Em vão, Ahmed tentou entender o que queria dizer “Barigüi”, assim como, em outra parada, na Ópera de Arame (interditada para restauro para poder servir ao evento), “pinheiro-do-paraná”. Por sorte, havia alguns para serem mostrados ao representante da CDB. A conversa com a reportagem da Gazeta do Povo se deu no Memorial de Curitiba, no Centro Histórico, onde o que mais chamou a atenção do ecologista não foi nenhuma bênção da natureza, como o Barigüi e o pinheiro, mas o gigantesco painel do artista plástico Sérgio Ferro. Mais difícil do que o tupi-guarani e a flora local, dessa vez, foi compreender o que era um “malandro”, uma das figuras brasileiras em destaque na obra de Ferro.
Ahmed Djoghlaf esteve no Brasil pela primeira vez por ocasião da Rio 92 e vê um significado especial para a realização dos dois encontros no país, 14 anos depois. Afinal, foi na capital fluminense que nasceu a Convenção da Biodiversidade, assinada por 187 nações e uma espécie de fortaleza na defesa dos recursos genéticos. “A CDB nasceu no Rio, mas vai ficar adulta aqui em Curitiba”, disse.

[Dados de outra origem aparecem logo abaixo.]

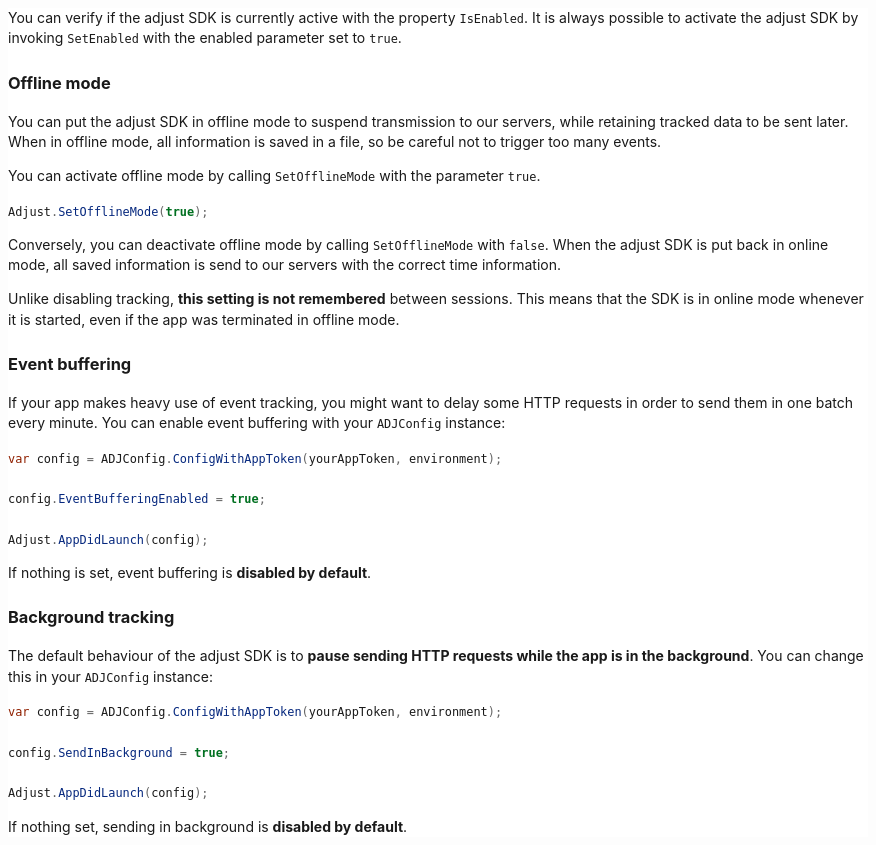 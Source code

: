 You can verify if the adjust SDK is currently active with the property `IsEnabled`. It is always possible to activate the 
adjust SDK by invoking `SetEnabled` with the enabled parameter set to `true`.

### <a id="offline-mode">Offline mode

You can put the adjust SDK in offline mode to suspend transmission to our servers, while retaining tracked data to be sent 
later. When in offline mode, all information is saved in a file, so be careful not to trigger too many events.

You can activate offline mode by calling `SetOfflineMode` with the parameter `true`.

```cs
Adjust.SetOfflineMode(true);
```

Conversely, you can deactivate offline mode by calling `SetOfflineMode` with `false`. When the adjust SDK is put back in 
online mode, all saved information is send to our servers with the correct time information.

Unlike disabling tracking, **this setting is not remembered** between sessions. This means that the SDK is in online mode 
whenever it is started, even if the app was terminated in offline mode.

### <a id="event-buffering">Event buffering

If your app makes heavy use of event tracking, you might want to delay some HTTP requests in order to send them in one batch
every minute. You can enable event buffering with your `ADJConfig` instance:

```cs
var config = ADJConfig.ConfigWithAppToken(yourAppToken, environment);

config.EventBufferingEnabled = true;

Adjust.AppDidLaunch(config);
```

If nothing is set, event buffering is **disabled by default**.

### <a id="background-tracking">Background tracking

The default behaviour of the adjust SDK is to **pause sending HTTP requests while the app is in the background**. You can 
change this in your `ADJConfig` instance:

```cs
var config = ADJConfig.ConfigWithAppToken(yourAppToken, environment);

config.SendInBackground = true;

Adjust.AppDidLaunch(config);
```

If nothing set, sending in background is **disabled by default**.
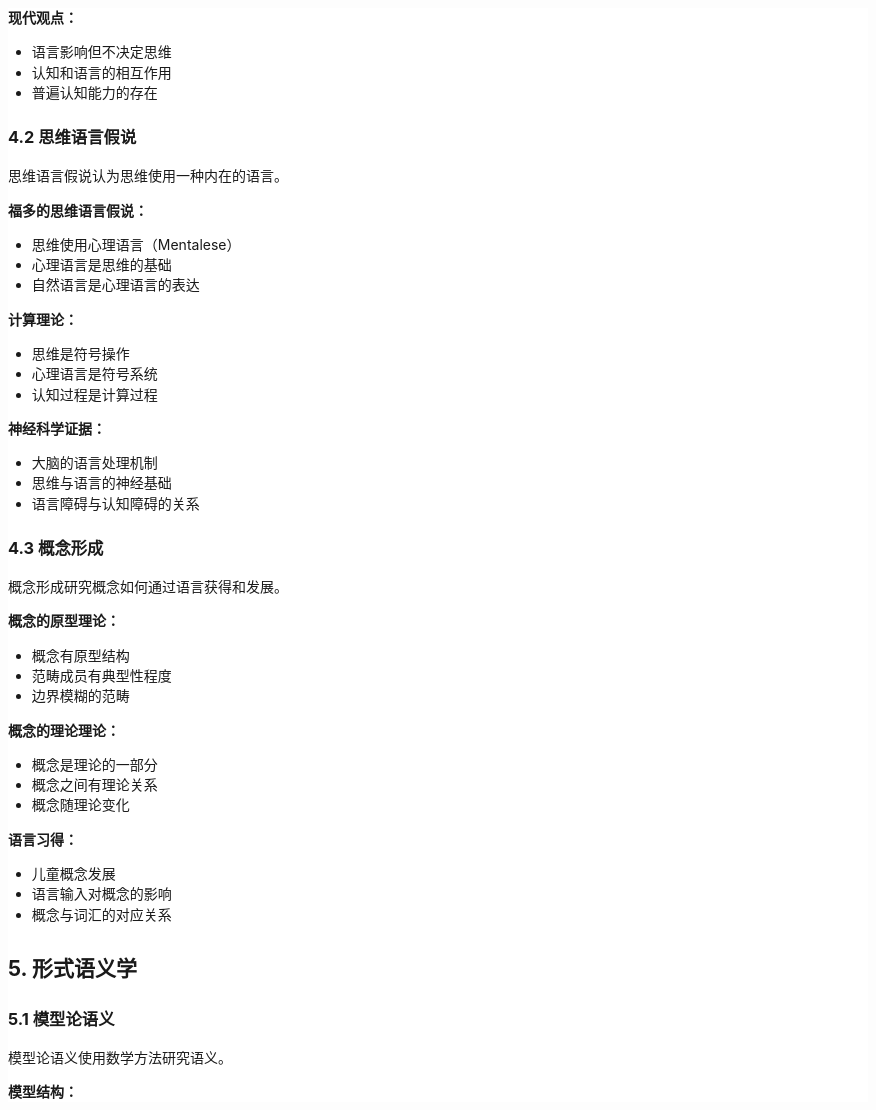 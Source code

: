 **现代观点：**

- 语言影响但不决定思维
- 认知和语言的相互作用
- 普遍认知能力的存在

### 4.2 思维语言假说

思维语言假说认为思维使用一种内在的语言。

**福多的思维语言假说：**

- 思维使用心理语言（Mentalese）
- 心理语言是思维的基础
- 自然语言是心理语言的表达

**计算理论：**

- 思维是符号操作
- 心理语言是符号系统
- 认知过程是计算过程

**神经科学证据：**

- 大脑的语言处理机制
- 思维与语言的神经基础
- 语言障碍与认知障碍的关系

### 4.3 概念形成

概念形成研究概念如何通过语言获得和发展。

**概念的原型理论：**

- 概念有原型结构
- 范畴成员有典型性程度
- 边界模糊的范畴

**概念的理论理论：**

- 概念是理论的一部分
- 概念之间有理论关系
- 概念随理论变化

**语言习得：**

- 儿童概念发展
- 语言输入对概念的影响
- 概念与词汇的对应关系

## 5. 形式语义学

### 5.1 模型论语义

模型论语义使用数学方法研究语义。

**模型结构：**
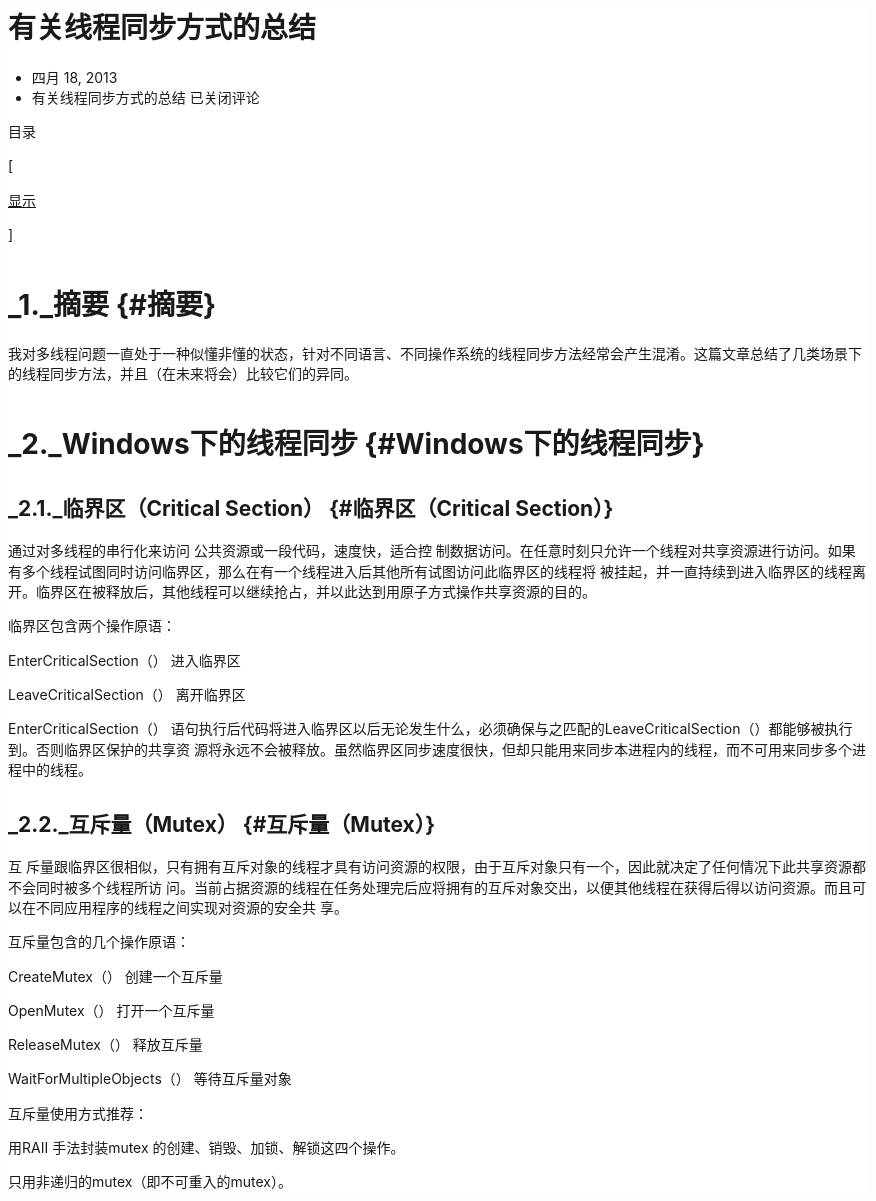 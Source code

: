 # 有关线程同步方式的总结

* 四月 18, 2013
* 有关线程同步方式的总结
  已关闭评论

目录

\[

[显示](javascript:content_index_toggleToc%28%29)

\]

# _1._摘要 {#摘要}

我对多线程问题一直处于一种似懂非懂的状态，针对不同语言、不同操作系统的线程同步方法经常会产生混淆。这篇文章总结了几类场景下的线程同步方法，并且（在未来将会）比较它们的异同。

# \_2.\_Windows下的线程同步 {#Windows下的线程同步}

## _2.1._临界区（Critical Section） {#临界区（Critical Section）}

通过对多线程的串行化来访问 公共资源或一段代码，速度快，适合控 制数据访问。在任意时刻只允许一个线程对共享资源进行访问。如果有多个线程试图同时访问临界区，那么在有一个线程进入后其他所有试图访问此临界区的线程将 被挂起，并一直持续到进入临界区的线程离开。临界区在被释放后，其他线程可以继续抢占，并以此达到用原子方式操作共享资源的目的。

临界区包含两个操作原语：

EnterCriticalSection（） 进入临界区

LeaveCriticalSection（） 离开临界区

EnterCriticalSection（） 语句执行后代码将进入临界区以后无论发生什么，必须确保与之匹配的LeaveCriticalSection（）都能够被执行到。否则临界区保护的共享资 源将永远不会被释放。虽然临界区同步速度很快，但却只能用来同步本进程内的线程，而不可用来同步多个进程中的线程。

## _2.2._互斥量（Mutex） {#互斥量（Mutex）}

互 斥量跟临界区很相似，只有拥有互斥对象的线程才具有访问资源的权限，由于互斥对象只有一个，因此就决定了任何情况下此共享资源都不会同时被多个线程所访 问。当前占据资源的线程在任务处理完后应将拥有的互斥对象交出，以便其他线程在获得后得以访问资源。而且可以在不同应用程序的线程之间实现对资源的安全共 享。

互斥量包含的几个操作原语：

CreateMutex（） 创建一个互斥量

OpenMutex（） 打开一个互斥量

ReleaseMutex（） 释放互斥量

WaitForMultipleObjects（） 等待互斥量对象

互斥量使用方式推荐：

用RAII 手法封装mutex 的创建、销毁、加锁、解锁这四个操作。

只用非递归的mutex（即不可重入的mutex）。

O termo implementação, aqui, não se trata de pura retórica. Uma das características de conferências como a COP e a MOP é a disposição pela prática, pelo convencimento e pela negociação sem trégua, desviando do discurso inflamado dos ecologistas de ocasião. A contar por isso, dá para prever que as discussões – nos dois casos, abrigadas na Expo-trade Center, em Pinhais – devem varar algumas noite em busca de consenso, fatalmente chamando atenção do mundo sobre o que está sendo discutido na cidade. Um aperitivo: a pauta da MOP 3 passa pela polêmica identificação – no rótulo – dos produtos transgênicos. A da COP 8 vai transitar, faltalmente, pelo desmatamento na Amazônia, divisão de benefícios genéticos e por um assunto que tende monopolizar a audiência: a proteção dos conhecimentos tradicionais adquiridos pelos povos indígenas, à mercê da biopirataria e da expropriação.
“É um dos assuntos. Não vai ser o centro do debate”, afirma o representante da CDB, Ahmed Djoghlaf, mas sem disfarçar a admiração por esse tema explosivo, tamanho o número de perguntas que desperta. “Como vai ser a negociação com esses povos? Como pagar por esse tipo de informação? “Há um item da convenção que se ocupa dos 300 milhões de indígenas do planeta e da proteção do saber adquirido por eles. Estamos em busca de mecanismos para defender esse patrimônio”, comenta, anunciando em seguida o repasse de US$ 1 milhão ao Ministério de Meio Ambiente, a ser aplicado no desenvolvimento de projetos com os povos da floresta. O debate já começou.